What to do: Your task is to repeat, word for word, the line containing "Backend is running" and all lines that follow it to the end of the material, and no other lines.

Extracted data:
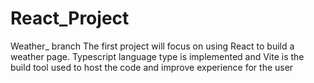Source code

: # React_Project

Weather_ branch
The first project will focus on using React to build a weather page. Typescript language type is implemented and Vite is the build tool used to host the code and improve experience for the user
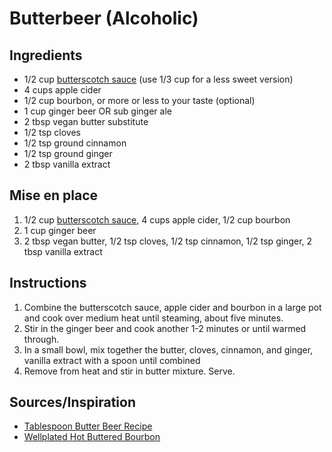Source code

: # Butterbeer (Alcoholic)


## Ingredients
* 1/2 cup [butterscotch sauce](../sweets/butterscotch_sauce.md) (use 1/3 cup for a less sweet version)
* 4 cups apple cider
* 1/2 cup bourbon, or more or less to your taste (optional)
* 1 cup ginger beer OR sub ginger ale
* 2 tbsp vegan butter substitute
* 1/2 tsp cloves
* 1/2 tsp ground cinnamon
* 1/2 tsp ground ginger
* 2 tbsp vanilla extract

## Mise en place
1. 1/2 cup [butterscotch sauce](../sweets/butterscotch_sauce.md), 4 cups apple cider, 1/2 cup bourbon
2. 1 cup ginger beer
3. 2 tbsp vegan butter, 1/2 tsp cloves, 1/2 tsp cinnamon, 1/2 tsp ginger, 2 tbsp vanilla extract


## Instructions
1. Combine the butterscotch sauce, apple cider and bourbon in a large pot and cook over medium heat until steaming, about five minutes.
2. Stir in the ginger beer and cook another 1-2 minutes or until warmed through.
3. In a small bowl, mix together the butter, cloves, cinnamon, and ginger, vanilla extract with a spoon until combined
4. Remove from heat and stir in butter mixture. Serve.


## Sources/Inspiration
* [Tablespoon Butter Beer Recipe](https://www.tablespoon.com/recipes/bourbon-butterbeer/8ab84ce4-b4fa-4174-9623-fb3ca1bd5721)
* [Wellplated Hot Buttered Bourbon](https://www.wellplated.com/hot-buttered-bourbon/)
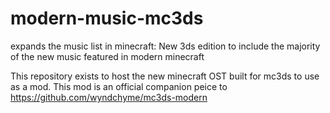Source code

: # modern-music-mc3ds
expands the music list in minecraft: New 3ds edition to include the majority of the new music featured in modern minecraft

This repository exists to host the new minecraft OST built for mc3ds to use as a mod. This mod is an official companion peice to https://github.com/wyndchyme/mc3ds-modern
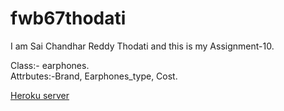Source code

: # fwb67thodati

I am Sai Chandhar Reddy Thodati and this is my Assignment-10.

Class:- earphones.<br>
Attrbutes:-Brand, Earphones_type, Cost.


[Heroku server](https://db67thodati.herokuapp.com/)
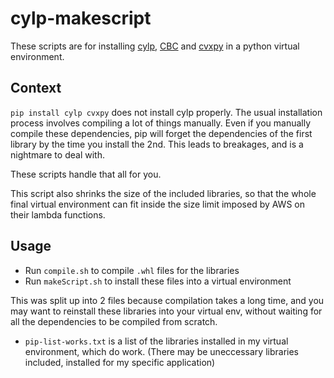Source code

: # cylp-makescript

These scripts are for installing [cylp](https://github.com/coin-or/CyLP), [CBC](www.coin-or.org/download/source/Cbc/) and [cvxpy](http://www.cvxpy.org/en/latest/) in a python virtual environment.

## Context

`pip install cylp cvxpy` does not install cylp properly. The usual installation process involves compiling a lot of things manually. Even if you manually compile these dependencies, pip will forget the dependencies of the first library by the time you install the 2nd. This leads to breakages, and is a nightmare to deal with. 

These scripts handle that all for you.

This script also shrinks the size of the included libraries, so that the whole final virtual environment can fit inside the size limit imposed by AWS on their lambda functions.

## Usage

* Run `compile.sh` to compile `.whl` files for the libraries
* Run `makeScript.sh` to install these files into a virtual environment

This was split up into 2 files because compilation takes a long time, and you may want to reinstall these libraries into your virtual env, without waiting for all the dependencies to be compiled from scratch.

* `pip-list-works.txt` is a list of the libraries installed in my virtual environment, which do work. (There may be uneccessary libraries included, installed for my specific application)

    

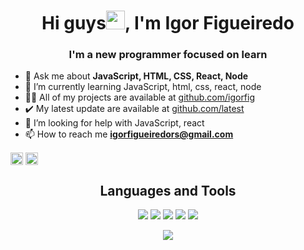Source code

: <h1 align="center">Hi guys<img src="https://raw.githubusercontent.com/kaueMarques/kaueMarques/master/hi.gif" width="30px">, I'm Igor Figueiredo</h1>
<h3 align="center">I'm a new programmer focused on learn</h3>

- 💬 Ask me about **JavaScript, HTML, CSS, React, Node**
- 🌱 I’m currently learning JavaScript, html, css, react, node
- 👨‍💻 All of my projects are available at [github.com/igorfig](https://github.com/igorfig?tab=repositories)
- ✔️ My latest update are available at [github.com/latest](https://github.com/igorfig/maratona-discover-2)
- 🤔 I’m looking for help with JavaScript, react
- 📫 How to reach me **igorfigueiredors@gmail.com**
<p align="left"> 
<a href="https://twitter.com/igufsi" target="_blank"><img align="center" src="https://cdn.jsdelivr.net/npm/simple-icons@3.0.1/icons/twitter.svg" alt="igorfigueiredo" height="20" width="20" /></a>
<a href="https://instagram.com/igufs123" target="_blank"><img align="center" src="https://cdn.jsdelivr.net/npm/simple-icons@3.0.1/icons/instagram.svg" alt="igorfigueiredo" height="20" width="20" /></a>
</p>


<h2 align="center">Languages and Tools</h2>
<p align="center">
<img src='https://img.shields.io/badge/HTML5-E34F26?style=for-the-badge&logo=html5&logoColor=white'/>
<img src='https://img.shields.io/badge/CSS3-1572B6?style=for-the-badge&logo=css3&logoColor=white'/>
<img src='https://img.shields.io/badge/JavaScript-F7DF1E?style=for-the-badge&logo=javascript&logoColor=black'/>
<img src='https://img.shields.io/badge/React-20232A?style=for-the-badge&logo=react&logoColor=61DAFB'/>
<img src='https://img.shields.io/badge/Git-F05032?style=for-the-badge&logo=git&logoColor=white'/>
</p>


<p align="center"><img src="https://github-readme-stats.vercel.app/api?username=igorfig&show_icons=true&theme=tokyonight"></p>
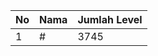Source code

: | No | Nama            | Jumlah Level |
|----|-----------------|--------------|
| 1  | #    |    3745        |
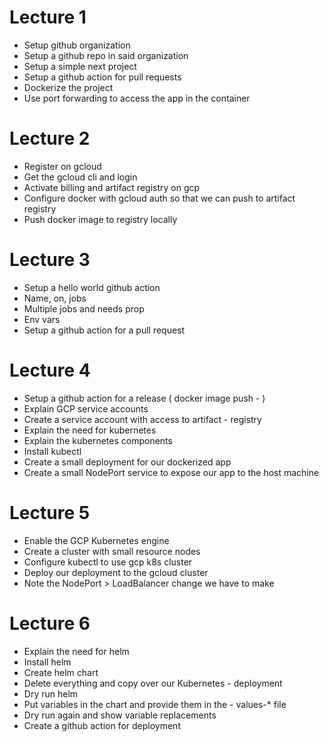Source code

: # Lecture 1

- Setup github organization
- Setup a github repo in said organization
- Setup a simple next project
- Setup a github action for pull requests
- Dockerize the project
- Use port forwarding to access the app in the container

# Lecture 2

- Register on gcloud
- Get the gcloud cli and login
- Activate billing and artifact registry on gcp
- Configure docker with gcloud auth so that we can push to artifact registry
- Push docker image to registry locally

# Lecture 3

- Setup a hello world github action
- Name, on, jobs
- Multiple jobs and needs prop
- Env vars
- Setup a github action for a pull request

# Lecture 4

- Setup a github action for a release ( docker image push - )
- Explain GCP service accounts
- Create a service account with access to artifact - registry
- Explain the need for kubernetes
- Explain the kubernetes components
- Install kubectl
- Create a small deployment for our dockerized app
- Create a small NodePort service to expose our app to the host machine

# Lecture 5

- Enable the GCP Kubernetes engine
- Create a cluster with small resource nodes
- Configure kubectl to use gcp k8s cluster
- Deploy our deployment to the gcloud cluster
- Note the NodePort > LoadBalancer change we have to make

# Lecture 6

- Explain the need for helm
- Install helm
- Create helm chart
- Delete everything and copy over our Kubernetes - deployment
- Dry run helm
- Put variables in the chart and provide them in the - values-\* file
- Dry run again and show variable replacements
- Create a github action for deployment
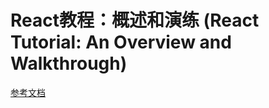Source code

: # React教程：概述和演练 (React Tutorial: An Overview and Walkthrough)

[参考文档](https://www.taniarascia.com/getting-started-with-react/)

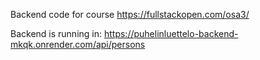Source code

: 
Backend code for course https://fullstackopen.com/osa3/

Backend is running in:
https://puhelinluettelo-backend-mkqk.onrender.com/api/persons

Result of this exercise:
Backend is running in:
https://puhelinluettelo-backend-mkqk.onrender.com/api/persons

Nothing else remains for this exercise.